Wednesday, March 3, 2010
Remembering "Smelly" Jelly
In discribing the making of the fantastic highest selling album of all time "Thiller", revealed in the pages of Quincy Jone's 2001 autobiography, it was amusing to find his explanation of the nickname that he and Steven Spielburg used for Michael.
The making of Thriller in a little more than two months was like riding a rocket. Everything about it was done at hyperspeed. Rod Temperton, who also co-wrote several of the album’s songs, and I listened to nearly 600 songs before picking out a dozen we liked. Rod would then submit to me about thirty-three of his own songs on totally complete demos with bass lines, counter lines, and all, recorded on the Temperton high-tech system of bouncing the sound of two cassette recordings between ghetto blasters, and ten to twenty-five alternate titles for each song, with the beginnings of lyric schemes. He was absolutely the best to work with—always totally prepared, not one drop of b.s. We have always kept it very real with each other, exchanging strong opinions and comments without ever “throwing a wobbly”—British slang for “losing it.” He’s the kind of warrior you want at your side on the battlefield.
Michael was also writing music like a machine. He could really crank it up. In the time I worked with him he wrote three of the songs on Off the Wall, four on Thriller, and six on Bad. At this point on Thriller I’d been bugging him for months to write a Michael Jackson version of “My Sharona.” One day I went to his house and said, “Smelly, give it up. The train is leaving the station.” He said, “Quincy, I got this thing I want you to hear, but it’s not finished yet. I don’t have any vocals on it.”

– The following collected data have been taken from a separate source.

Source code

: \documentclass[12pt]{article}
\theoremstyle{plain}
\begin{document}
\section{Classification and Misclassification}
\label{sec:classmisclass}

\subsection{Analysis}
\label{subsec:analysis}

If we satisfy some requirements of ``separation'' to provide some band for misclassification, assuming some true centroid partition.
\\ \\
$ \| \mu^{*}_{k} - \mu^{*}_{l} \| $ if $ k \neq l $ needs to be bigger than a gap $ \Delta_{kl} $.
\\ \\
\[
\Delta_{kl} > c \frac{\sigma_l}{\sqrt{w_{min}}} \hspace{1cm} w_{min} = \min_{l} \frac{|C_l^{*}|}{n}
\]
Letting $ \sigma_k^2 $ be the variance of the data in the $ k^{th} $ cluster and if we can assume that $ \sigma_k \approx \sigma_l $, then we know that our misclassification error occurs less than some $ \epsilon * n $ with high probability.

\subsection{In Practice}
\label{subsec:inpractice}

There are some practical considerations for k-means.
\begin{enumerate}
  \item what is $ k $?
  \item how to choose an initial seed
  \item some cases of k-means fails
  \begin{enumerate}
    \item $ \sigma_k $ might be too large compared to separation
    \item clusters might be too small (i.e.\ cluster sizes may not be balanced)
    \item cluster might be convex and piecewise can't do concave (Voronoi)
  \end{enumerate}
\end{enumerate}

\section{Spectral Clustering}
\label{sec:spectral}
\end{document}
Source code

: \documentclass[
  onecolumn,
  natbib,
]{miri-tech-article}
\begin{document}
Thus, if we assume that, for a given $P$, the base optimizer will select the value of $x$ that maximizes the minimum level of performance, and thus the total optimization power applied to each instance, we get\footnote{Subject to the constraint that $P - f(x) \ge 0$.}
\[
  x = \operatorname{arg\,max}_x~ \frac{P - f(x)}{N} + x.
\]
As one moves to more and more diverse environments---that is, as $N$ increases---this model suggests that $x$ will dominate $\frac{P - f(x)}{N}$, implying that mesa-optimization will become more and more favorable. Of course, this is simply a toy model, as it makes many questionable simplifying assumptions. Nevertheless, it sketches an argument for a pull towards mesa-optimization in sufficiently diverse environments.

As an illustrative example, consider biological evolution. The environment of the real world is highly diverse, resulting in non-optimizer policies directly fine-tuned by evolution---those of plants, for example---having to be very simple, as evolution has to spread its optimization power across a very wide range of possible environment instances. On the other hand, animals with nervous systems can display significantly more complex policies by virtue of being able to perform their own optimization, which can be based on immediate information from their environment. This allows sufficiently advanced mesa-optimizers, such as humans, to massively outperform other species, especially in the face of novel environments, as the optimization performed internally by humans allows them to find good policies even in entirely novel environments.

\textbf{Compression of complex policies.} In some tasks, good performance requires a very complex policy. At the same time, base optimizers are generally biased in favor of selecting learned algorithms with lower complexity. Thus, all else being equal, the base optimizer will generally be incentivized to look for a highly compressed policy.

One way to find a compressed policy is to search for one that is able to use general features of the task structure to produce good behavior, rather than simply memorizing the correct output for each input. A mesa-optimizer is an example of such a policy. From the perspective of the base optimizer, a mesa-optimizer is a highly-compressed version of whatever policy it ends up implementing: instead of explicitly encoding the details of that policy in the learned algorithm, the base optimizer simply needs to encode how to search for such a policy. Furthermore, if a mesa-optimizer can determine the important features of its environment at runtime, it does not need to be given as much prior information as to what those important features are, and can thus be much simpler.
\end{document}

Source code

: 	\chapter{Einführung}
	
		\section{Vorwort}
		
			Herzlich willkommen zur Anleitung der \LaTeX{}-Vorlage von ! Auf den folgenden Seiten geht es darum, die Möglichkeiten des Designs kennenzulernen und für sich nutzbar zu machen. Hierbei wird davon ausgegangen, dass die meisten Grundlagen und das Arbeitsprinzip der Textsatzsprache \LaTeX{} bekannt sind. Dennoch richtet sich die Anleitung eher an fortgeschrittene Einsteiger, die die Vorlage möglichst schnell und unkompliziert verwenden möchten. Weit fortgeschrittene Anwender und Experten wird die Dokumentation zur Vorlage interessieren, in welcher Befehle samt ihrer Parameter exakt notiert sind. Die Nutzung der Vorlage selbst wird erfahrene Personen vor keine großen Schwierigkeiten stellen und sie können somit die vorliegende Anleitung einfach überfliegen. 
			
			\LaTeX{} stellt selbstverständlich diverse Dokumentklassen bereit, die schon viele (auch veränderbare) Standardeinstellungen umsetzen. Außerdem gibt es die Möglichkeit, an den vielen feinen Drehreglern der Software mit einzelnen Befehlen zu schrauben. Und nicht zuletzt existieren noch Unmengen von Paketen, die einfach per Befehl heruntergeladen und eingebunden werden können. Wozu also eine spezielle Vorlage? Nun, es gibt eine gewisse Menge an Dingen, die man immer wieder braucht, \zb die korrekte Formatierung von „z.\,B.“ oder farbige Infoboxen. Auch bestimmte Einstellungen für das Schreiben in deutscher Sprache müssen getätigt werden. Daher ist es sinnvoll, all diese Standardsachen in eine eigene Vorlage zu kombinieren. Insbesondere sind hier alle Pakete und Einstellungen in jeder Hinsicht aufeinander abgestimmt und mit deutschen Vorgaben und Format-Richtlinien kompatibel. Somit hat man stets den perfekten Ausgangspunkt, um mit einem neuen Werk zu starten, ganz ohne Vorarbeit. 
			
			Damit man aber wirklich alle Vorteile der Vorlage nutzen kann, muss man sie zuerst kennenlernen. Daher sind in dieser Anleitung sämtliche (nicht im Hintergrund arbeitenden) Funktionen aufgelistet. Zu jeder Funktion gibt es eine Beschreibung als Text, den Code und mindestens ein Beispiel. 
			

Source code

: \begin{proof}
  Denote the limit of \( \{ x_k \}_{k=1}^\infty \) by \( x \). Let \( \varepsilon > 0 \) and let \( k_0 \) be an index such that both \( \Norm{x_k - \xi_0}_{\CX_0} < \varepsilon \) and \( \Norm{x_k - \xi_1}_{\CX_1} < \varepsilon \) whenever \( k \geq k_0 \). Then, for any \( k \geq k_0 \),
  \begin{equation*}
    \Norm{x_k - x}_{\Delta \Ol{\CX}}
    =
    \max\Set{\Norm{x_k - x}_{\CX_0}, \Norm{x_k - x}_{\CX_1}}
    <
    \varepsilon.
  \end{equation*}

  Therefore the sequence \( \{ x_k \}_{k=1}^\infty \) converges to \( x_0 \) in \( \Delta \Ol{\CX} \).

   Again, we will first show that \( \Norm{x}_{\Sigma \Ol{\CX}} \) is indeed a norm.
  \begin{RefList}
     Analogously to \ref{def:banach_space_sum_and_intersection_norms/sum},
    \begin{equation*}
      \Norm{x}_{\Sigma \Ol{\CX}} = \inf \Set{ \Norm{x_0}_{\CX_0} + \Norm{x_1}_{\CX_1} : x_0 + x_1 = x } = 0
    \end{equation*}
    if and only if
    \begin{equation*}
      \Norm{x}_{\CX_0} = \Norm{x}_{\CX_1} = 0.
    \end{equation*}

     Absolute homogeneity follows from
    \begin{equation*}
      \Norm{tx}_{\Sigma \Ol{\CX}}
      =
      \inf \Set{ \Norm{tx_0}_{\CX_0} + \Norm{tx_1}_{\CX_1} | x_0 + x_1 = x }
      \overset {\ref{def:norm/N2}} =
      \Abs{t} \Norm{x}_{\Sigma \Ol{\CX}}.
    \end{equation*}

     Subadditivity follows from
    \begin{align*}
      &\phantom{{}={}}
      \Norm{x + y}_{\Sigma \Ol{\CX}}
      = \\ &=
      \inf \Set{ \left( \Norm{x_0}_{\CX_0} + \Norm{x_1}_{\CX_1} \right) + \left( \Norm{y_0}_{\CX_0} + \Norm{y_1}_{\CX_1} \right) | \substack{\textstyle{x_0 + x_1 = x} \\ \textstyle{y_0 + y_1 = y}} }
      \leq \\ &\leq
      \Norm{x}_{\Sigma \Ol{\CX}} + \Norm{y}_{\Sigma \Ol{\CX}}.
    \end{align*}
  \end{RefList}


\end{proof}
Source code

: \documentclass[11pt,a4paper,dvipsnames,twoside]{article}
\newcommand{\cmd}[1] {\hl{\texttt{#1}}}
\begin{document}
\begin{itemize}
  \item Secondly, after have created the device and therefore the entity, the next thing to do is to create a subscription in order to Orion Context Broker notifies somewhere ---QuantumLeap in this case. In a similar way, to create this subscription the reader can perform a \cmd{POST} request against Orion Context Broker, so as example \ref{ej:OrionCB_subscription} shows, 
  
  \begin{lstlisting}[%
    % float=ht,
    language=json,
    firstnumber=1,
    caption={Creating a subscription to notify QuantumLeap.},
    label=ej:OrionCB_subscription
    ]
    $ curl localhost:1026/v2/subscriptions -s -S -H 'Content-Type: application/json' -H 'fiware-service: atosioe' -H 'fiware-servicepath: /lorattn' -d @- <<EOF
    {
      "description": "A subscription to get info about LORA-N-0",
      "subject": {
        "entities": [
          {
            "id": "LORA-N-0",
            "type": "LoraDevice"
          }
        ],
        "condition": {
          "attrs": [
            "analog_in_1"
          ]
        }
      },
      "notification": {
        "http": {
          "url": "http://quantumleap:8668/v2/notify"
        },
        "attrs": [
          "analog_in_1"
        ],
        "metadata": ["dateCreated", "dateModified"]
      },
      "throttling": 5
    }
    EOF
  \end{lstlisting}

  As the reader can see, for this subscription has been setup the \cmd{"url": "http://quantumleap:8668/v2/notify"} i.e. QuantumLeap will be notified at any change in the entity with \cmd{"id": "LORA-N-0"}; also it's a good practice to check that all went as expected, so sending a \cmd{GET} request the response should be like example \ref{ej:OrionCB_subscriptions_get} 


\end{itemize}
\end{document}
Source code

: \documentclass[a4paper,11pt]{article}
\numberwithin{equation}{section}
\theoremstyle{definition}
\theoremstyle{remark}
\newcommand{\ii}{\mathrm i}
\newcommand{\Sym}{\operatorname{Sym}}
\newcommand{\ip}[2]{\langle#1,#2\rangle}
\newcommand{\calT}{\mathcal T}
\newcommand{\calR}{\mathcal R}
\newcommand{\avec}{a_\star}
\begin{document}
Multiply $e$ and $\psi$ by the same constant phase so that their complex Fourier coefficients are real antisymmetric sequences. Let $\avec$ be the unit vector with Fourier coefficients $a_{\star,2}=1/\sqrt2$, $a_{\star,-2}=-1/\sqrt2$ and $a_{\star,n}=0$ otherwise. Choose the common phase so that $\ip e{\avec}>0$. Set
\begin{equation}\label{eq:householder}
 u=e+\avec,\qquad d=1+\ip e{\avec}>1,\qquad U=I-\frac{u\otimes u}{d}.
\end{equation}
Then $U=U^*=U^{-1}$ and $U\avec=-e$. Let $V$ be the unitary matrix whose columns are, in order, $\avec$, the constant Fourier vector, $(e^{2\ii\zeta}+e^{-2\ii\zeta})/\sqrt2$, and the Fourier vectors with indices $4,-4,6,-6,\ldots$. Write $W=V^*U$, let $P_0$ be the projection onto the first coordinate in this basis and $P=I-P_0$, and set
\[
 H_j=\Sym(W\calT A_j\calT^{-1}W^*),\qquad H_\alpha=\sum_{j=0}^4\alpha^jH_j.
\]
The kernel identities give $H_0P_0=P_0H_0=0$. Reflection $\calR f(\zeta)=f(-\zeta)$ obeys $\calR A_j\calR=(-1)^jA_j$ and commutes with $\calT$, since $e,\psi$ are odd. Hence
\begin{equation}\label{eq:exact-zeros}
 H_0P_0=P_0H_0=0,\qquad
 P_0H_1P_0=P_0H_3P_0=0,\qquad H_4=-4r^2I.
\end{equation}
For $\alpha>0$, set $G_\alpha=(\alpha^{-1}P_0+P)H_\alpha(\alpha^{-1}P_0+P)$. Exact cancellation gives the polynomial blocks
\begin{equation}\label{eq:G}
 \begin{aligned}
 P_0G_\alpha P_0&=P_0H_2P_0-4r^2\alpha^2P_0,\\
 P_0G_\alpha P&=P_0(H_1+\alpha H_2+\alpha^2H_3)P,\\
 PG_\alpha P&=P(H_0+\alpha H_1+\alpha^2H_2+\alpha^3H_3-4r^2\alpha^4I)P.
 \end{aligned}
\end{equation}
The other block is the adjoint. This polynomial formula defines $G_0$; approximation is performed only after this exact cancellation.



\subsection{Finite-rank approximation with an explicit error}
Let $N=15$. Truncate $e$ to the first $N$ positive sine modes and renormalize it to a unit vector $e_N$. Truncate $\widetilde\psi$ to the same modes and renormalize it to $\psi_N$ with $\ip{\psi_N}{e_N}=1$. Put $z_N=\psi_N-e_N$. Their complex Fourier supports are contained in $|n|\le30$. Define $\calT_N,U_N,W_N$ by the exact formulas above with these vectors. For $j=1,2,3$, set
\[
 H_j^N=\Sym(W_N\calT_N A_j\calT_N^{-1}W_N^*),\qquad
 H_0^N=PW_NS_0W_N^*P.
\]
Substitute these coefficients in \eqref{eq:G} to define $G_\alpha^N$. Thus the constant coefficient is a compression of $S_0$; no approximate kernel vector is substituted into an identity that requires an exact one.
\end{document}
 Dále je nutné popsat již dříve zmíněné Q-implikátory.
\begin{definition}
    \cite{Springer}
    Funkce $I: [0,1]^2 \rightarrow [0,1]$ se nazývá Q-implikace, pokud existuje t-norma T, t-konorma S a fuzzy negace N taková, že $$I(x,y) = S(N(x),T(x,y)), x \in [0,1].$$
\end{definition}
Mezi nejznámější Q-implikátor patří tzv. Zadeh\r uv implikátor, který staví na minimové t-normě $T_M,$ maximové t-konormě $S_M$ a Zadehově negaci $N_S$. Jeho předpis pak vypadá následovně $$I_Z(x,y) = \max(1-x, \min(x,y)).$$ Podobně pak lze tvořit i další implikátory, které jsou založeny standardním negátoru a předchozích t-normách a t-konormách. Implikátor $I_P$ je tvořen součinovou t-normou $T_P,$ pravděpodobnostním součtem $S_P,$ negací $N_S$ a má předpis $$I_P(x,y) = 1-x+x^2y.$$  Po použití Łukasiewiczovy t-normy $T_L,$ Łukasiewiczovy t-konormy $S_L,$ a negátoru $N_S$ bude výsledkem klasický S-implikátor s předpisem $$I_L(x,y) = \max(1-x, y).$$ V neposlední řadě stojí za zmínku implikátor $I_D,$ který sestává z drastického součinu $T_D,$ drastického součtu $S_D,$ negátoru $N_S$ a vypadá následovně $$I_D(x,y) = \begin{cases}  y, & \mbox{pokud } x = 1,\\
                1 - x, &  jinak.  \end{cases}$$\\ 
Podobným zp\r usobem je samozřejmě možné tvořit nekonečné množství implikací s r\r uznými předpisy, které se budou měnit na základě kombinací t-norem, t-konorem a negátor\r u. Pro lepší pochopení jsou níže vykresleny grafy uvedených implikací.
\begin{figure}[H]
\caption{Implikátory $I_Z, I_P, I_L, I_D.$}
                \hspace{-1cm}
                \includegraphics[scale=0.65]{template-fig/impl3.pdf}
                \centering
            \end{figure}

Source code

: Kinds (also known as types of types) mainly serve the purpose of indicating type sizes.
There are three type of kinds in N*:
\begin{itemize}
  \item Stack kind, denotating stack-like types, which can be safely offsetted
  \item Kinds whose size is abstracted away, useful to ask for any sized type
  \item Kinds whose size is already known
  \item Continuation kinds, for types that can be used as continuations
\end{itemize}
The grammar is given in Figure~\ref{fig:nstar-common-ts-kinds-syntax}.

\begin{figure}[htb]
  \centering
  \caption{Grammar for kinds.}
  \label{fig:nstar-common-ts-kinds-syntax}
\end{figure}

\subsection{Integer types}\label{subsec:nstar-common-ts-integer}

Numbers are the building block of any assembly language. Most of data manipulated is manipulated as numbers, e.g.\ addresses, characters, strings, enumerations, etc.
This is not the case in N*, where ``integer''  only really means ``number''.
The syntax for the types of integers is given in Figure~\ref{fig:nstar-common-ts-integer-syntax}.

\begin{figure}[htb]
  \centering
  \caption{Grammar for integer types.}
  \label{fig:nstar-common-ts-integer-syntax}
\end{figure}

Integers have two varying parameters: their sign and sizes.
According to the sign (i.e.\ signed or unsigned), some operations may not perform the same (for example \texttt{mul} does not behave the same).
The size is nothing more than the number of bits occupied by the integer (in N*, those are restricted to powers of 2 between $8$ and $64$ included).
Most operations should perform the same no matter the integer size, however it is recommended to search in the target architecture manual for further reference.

I called Michael “Smelly” because when he liked a piece of music or a certain beat, instead of calling it funky, he’d call it “smelly jelly.” When it was really good, he’d say, “That’s some smelly jelly.” I said, “Smelly, it’s getting late. Let’s do it.”
I took him to the studio inside his house. He called his engineer and we stacked the vocals on then and there. Michael sang his heart out. The song was “Beat It.”
We knew the music was hot. On “Beat It” the level was literally so hot that at one point in the studio Bruce Swedien called us over and the right speaker burst into flames. We’d never seen anything like that in forty years in the business.
Who could have ever imagined that one of the most sought after voices, talents, and faces of genius in the world, could and would be discribed, eventhough it be affectionatley as "Smelly"? Michael Jackson has been discribed with a plethora of descriptive words in his lifetime, but "Smelly"? Would we have loved to have the chance to call him that?